++++ Data for the task

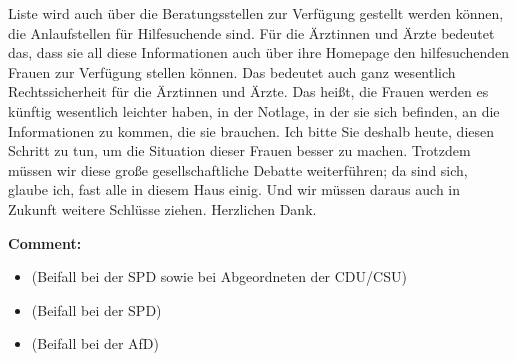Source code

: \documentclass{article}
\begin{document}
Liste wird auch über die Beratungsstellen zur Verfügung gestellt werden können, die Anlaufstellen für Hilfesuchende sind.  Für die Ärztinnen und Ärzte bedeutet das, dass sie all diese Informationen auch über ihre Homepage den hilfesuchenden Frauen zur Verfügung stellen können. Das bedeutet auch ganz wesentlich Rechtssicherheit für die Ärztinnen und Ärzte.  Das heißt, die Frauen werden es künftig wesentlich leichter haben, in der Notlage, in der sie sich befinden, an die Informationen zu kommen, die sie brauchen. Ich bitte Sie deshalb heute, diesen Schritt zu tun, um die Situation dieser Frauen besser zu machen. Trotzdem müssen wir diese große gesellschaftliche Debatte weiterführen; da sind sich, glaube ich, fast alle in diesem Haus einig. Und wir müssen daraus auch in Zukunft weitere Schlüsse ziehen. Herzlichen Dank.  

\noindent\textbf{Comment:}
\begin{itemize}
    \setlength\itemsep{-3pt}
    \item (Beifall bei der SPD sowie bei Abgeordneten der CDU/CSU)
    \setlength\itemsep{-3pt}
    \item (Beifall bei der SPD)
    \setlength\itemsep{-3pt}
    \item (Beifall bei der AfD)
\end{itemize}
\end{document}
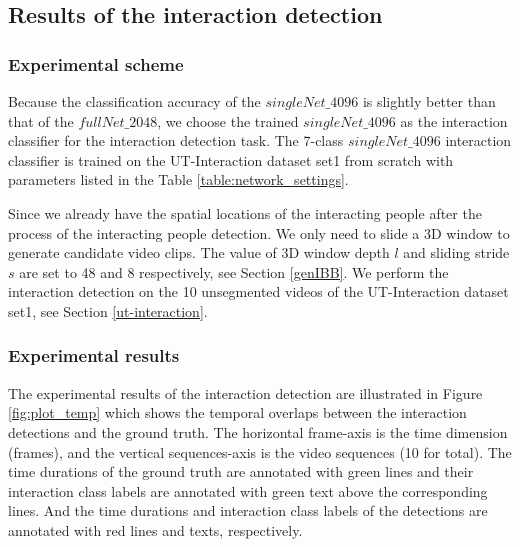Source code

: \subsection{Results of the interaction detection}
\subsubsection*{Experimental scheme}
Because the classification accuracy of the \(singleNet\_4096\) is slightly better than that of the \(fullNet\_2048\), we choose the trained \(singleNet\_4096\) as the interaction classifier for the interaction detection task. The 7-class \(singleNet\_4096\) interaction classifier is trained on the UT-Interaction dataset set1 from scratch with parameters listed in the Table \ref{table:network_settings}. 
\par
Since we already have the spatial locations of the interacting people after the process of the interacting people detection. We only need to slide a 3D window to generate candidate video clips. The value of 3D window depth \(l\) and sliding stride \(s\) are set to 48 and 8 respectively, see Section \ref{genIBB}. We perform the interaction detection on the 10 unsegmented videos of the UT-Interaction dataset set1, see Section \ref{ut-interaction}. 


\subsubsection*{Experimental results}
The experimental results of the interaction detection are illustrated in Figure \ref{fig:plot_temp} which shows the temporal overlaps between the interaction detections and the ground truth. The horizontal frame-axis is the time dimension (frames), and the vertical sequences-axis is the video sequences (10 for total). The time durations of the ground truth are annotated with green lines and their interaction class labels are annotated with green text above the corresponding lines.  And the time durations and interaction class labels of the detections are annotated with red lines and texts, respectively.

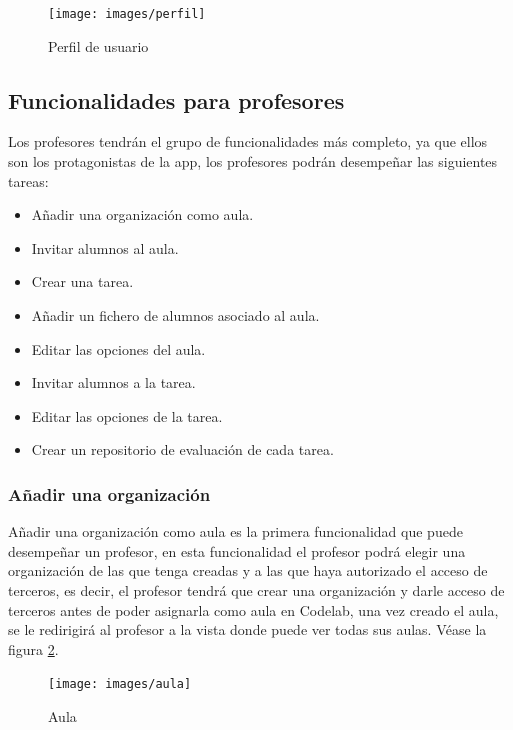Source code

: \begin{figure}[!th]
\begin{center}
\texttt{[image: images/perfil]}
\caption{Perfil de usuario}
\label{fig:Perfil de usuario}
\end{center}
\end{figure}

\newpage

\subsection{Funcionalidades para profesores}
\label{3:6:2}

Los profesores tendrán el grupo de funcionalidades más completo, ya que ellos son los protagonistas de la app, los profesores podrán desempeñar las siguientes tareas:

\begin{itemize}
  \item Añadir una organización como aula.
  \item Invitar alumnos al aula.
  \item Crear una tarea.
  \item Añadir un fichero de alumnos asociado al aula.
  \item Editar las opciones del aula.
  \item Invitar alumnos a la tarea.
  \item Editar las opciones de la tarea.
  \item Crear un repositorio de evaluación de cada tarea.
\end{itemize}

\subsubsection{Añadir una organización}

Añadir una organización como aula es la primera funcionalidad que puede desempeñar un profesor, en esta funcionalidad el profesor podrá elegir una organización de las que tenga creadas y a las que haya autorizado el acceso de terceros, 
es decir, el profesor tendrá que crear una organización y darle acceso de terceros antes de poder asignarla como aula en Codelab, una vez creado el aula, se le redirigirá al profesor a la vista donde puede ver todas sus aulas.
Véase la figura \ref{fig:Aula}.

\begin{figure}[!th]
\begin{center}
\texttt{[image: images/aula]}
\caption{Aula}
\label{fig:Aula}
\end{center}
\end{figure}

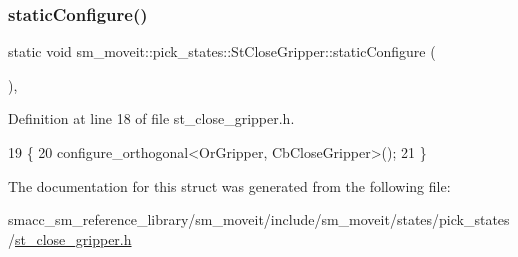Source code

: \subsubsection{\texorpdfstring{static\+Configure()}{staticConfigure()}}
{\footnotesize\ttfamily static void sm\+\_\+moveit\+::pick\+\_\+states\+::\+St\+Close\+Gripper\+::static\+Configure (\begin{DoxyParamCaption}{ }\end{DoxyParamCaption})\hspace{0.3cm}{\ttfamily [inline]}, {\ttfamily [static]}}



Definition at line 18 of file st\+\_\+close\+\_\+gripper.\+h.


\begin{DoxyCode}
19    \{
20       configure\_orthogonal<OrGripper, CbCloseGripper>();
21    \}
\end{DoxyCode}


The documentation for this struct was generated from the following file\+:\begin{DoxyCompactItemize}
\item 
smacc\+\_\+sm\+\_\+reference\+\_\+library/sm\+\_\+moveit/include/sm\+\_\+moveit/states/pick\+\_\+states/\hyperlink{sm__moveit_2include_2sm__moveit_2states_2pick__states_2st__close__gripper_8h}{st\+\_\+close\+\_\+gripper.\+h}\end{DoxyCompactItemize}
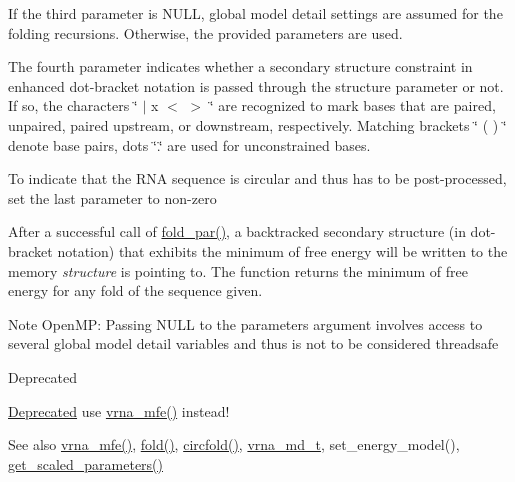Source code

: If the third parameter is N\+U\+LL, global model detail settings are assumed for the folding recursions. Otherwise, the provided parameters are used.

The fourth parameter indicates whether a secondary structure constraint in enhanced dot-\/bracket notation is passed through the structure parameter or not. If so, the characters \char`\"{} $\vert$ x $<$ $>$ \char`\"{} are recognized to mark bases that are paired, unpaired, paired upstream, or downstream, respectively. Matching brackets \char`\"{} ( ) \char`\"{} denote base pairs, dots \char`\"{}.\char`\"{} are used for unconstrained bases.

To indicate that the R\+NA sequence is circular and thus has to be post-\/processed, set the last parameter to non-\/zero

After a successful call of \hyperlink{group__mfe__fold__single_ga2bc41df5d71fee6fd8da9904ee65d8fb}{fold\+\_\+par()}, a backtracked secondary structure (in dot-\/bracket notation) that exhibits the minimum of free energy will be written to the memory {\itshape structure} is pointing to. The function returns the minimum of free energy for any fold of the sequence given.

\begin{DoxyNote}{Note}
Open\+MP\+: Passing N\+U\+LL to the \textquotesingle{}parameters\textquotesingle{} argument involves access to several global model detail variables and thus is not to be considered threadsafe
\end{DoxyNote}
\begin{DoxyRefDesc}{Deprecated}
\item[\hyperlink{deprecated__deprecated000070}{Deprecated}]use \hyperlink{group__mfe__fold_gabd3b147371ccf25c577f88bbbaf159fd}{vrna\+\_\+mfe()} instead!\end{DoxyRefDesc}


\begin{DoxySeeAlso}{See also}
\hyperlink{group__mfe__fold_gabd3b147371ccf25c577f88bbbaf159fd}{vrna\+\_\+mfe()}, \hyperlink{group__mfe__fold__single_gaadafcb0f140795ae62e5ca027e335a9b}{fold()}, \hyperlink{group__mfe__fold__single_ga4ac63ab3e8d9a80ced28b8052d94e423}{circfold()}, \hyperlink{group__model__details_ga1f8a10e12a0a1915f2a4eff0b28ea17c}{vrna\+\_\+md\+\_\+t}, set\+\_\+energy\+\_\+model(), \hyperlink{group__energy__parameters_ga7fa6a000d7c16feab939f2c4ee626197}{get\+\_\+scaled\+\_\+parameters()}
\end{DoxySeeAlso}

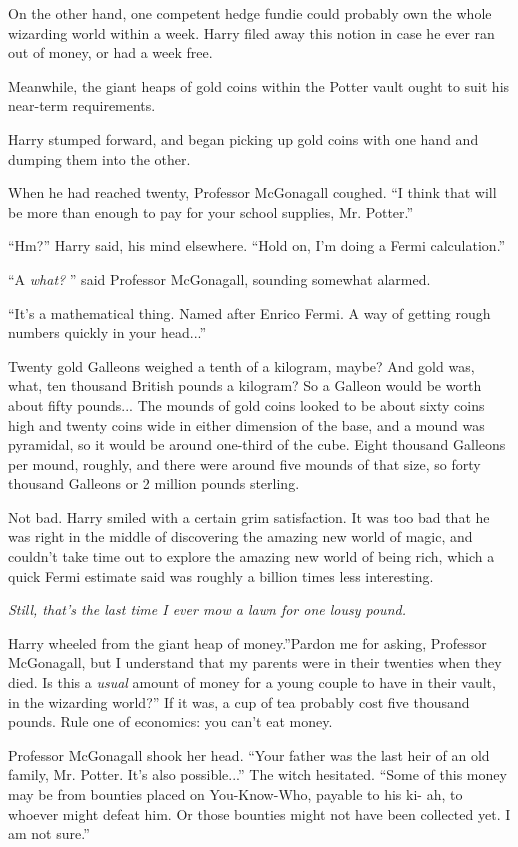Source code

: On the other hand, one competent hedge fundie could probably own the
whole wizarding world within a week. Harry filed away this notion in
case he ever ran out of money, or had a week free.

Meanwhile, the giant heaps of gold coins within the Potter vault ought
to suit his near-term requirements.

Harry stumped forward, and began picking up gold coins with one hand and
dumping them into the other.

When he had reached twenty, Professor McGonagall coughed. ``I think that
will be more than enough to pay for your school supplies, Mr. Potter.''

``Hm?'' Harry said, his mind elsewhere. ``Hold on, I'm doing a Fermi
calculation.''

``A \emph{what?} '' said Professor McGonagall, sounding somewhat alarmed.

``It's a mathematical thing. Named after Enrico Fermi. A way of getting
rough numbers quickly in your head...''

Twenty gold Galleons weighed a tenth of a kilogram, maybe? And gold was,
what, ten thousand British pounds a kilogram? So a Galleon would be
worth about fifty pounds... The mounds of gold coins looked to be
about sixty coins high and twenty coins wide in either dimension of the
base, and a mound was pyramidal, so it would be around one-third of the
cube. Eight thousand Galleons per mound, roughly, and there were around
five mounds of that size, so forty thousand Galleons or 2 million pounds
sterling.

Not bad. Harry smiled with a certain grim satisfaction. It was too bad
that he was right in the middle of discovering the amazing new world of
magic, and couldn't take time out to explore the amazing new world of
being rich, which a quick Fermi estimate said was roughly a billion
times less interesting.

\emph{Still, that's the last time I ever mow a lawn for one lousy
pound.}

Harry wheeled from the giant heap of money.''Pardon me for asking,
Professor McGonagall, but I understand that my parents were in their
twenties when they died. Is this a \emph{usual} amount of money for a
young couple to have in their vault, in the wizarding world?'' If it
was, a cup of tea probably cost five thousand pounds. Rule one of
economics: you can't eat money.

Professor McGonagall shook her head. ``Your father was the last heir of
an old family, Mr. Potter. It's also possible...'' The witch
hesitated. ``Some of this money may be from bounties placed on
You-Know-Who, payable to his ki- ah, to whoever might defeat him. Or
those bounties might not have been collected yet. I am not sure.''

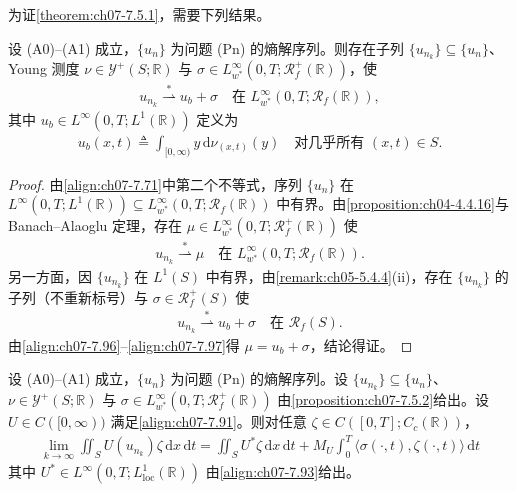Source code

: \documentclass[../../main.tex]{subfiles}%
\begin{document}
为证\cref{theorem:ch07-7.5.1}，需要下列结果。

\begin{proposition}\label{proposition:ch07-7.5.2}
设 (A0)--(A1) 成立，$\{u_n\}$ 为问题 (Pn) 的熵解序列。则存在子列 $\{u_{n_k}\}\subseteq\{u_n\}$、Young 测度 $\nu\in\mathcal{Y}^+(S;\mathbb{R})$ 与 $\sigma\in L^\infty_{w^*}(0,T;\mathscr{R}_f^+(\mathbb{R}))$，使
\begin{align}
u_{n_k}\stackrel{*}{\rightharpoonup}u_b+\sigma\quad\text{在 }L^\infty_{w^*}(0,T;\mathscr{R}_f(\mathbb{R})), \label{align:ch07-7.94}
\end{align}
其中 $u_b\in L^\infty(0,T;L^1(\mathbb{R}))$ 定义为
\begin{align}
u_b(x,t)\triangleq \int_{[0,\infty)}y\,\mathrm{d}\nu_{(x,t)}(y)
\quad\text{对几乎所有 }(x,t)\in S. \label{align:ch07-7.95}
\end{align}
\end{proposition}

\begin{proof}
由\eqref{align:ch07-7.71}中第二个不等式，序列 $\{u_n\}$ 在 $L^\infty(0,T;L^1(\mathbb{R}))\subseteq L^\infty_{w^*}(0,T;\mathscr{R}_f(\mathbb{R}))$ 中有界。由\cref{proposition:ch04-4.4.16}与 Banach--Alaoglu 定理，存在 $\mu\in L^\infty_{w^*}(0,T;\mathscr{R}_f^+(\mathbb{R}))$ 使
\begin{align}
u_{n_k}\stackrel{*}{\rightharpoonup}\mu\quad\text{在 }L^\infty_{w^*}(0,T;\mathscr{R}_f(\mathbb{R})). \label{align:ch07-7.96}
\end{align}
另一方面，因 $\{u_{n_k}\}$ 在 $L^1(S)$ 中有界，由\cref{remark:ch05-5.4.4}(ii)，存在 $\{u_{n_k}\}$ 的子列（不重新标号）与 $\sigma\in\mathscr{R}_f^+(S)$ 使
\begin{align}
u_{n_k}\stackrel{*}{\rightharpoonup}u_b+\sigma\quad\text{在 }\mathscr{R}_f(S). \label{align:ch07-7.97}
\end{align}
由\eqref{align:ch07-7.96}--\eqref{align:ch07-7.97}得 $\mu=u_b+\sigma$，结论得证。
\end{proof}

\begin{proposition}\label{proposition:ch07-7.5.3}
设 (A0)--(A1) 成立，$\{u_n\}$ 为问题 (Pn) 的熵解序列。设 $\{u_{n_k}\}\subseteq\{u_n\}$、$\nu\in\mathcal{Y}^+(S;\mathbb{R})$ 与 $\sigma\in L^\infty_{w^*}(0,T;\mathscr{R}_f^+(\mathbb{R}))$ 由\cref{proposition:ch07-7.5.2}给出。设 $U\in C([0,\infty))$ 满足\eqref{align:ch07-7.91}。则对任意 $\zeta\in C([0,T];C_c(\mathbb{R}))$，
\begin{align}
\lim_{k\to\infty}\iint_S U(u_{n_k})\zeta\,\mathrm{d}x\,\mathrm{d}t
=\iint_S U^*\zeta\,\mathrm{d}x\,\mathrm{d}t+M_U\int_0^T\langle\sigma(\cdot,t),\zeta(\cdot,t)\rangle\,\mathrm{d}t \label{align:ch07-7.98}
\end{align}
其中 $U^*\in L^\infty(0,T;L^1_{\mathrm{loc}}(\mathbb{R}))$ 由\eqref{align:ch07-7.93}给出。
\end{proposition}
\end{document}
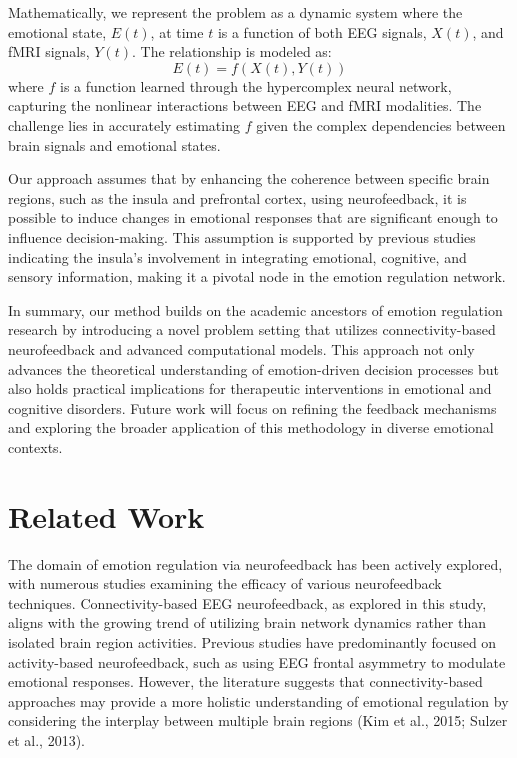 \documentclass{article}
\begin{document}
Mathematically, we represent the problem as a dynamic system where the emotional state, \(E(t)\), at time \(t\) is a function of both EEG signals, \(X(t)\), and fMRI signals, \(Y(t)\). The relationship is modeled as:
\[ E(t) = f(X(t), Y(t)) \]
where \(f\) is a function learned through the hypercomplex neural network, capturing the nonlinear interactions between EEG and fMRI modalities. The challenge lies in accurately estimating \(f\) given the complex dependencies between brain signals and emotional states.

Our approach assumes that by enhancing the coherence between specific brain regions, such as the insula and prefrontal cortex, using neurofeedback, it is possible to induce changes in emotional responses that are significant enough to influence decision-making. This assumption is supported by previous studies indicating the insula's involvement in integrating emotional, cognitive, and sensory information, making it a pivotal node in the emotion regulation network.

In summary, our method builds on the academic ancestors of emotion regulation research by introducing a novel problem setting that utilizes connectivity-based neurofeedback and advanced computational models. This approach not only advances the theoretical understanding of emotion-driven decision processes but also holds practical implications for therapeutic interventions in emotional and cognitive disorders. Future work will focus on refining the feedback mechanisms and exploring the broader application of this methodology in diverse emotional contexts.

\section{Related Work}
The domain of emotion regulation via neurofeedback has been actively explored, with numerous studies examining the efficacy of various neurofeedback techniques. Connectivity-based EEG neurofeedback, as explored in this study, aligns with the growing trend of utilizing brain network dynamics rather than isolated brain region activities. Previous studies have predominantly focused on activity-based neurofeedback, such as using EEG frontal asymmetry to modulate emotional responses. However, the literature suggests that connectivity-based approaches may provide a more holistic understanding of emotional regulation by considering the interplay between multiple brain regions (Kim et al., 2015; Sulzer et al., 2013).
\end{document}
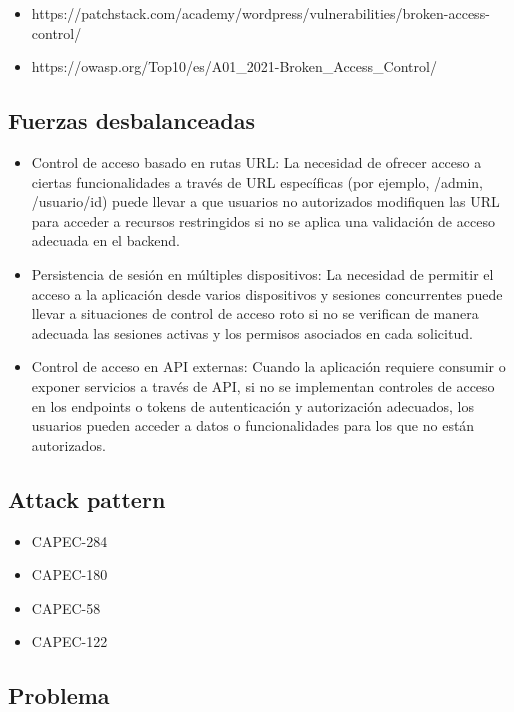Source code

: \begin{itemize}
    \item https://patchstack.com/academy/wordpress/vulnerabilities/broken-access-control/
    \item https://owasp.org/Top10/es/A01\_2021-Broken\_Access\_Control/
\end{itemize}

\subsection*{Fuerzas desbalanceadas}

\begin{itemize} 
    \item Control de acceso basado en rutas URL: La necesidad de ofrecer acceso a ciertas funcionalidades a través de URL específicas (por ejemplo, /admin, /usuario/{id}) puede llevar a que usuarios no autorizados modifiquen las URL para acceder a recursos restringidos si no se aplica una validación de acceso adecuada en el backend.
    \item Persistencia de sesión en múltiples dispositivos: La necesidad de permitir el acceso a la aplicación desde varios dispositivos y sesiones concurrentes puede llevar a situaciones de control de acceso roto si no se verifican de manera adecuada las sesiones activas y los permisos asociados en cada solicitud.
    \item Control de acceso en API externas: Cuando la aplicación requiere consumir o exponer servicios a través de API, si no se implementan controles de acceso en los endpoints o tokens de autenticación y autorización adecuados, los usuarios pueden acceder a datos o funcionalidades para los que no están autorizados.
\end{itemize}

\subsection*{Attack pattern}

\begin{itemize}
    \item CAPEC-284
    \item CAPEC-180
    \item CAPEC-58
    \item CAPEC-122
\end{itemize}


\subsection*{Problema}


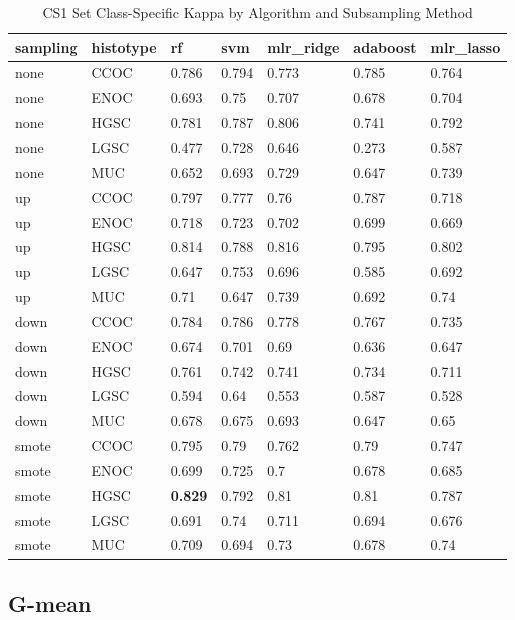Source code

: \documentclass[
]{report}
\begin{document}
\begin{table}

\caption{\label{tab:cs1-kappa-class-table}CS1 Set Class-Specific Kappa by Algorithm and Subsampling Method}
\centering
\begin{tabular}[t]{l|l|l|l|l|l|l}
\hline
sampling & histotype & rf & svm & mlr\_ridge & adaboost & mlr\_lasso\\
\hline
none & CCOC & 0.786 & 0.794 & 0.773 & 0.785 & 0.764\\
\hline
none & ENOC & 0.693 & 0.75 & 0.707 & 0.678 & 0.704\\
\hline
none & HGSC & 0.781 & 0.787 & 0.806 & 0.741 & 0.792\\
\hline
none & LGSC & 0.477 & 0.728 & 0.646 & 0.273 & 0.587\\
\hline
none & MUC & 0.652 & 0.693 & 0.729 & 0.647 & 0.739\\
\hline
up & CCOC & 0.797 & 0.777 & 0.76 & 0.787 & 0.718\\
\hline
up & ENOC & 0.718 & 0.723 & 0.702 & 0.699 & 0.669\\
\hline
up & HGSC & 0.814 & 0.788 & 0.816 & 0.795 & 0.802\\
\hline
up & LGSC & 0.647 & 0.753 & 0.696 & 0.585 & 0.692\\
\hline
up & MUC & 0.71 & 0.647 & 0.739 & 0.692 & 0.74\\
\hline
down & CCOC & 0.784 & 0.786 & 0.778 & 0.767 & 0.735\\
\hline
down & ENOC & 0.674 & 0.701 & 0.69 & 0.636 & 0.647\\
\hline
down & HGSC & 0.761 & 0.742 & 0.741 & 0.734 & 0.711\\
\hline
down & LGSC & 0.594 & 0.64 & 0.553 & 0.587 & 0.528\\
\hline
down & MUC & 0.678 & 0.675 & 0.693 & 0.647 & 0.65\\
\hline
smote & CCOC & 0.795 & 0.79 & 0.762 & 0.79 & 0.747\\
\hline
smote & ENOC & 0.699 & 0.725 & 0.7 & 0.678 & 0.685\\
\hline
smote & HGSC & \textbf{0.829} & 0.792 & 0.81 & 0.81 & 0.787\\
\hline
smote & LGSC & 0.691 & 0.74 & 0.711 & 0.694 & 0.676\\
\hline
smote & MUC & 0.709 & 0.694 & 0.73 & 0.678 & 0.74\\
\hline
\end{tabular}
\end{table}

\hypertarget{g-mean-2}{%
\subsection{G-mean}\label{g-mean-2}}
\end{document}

++++++++

- Assignment
Return, with no change at all, every line in the entries above from the line containing "dumping them into the other." through the line containing "twenties when they".

- Output below
dumping them into the other.

When he had reached twenty, Professor McGonagall coughed. ``I think that
will be more than enough to pay for your school supplies, Mr. Potter.''

``Hm?'' Harry said, his mind elsewhere. ``Hold on, I'm doing a Fermi
calculation.''

``A \emph{what?} '' said Professor McGonagall, sounding somewhat alarmed.

``It's a mathematical thing. Named after Enrico Fermi. A way of getting
rough numbers quickly in your head...''

Twenty gold Galleons weighed a tenth of a kilogram, maybe? And gold was,
what, ten thousand British pounds a kilogram? So a Galleon would be
worth about fifty pounds... The mounds of gold coins looked to be
about sixty coins high and twenty coins wide in either dimension of the
base, and a mound was pyramidal, so it would be around one-third of the
cube. Eight thousand Galleons per mound, roughly, and there were around
five mounds of that size, so forty thousand Galleons or 2 million pounds
sterling.

Not bad. Harry smiled with a certain grim satisfaction. It was too bad
that he was right in the middle of discovering the amazing new world of
magic, and couldn't take time out to explore the amazing new world of
being rich, which a quick Fermi estimate said was roughly a billion
times less interesting.

\emph{Still, that's the last time I ever mow a lawn for one lousy
pound.}

Harry wheeled from the giant heap of money.''Pardon me for asking,
Professor McGonagall, but I understand that my parents were in their
twenties when they died. Is this a \emph{usual} amount of money for a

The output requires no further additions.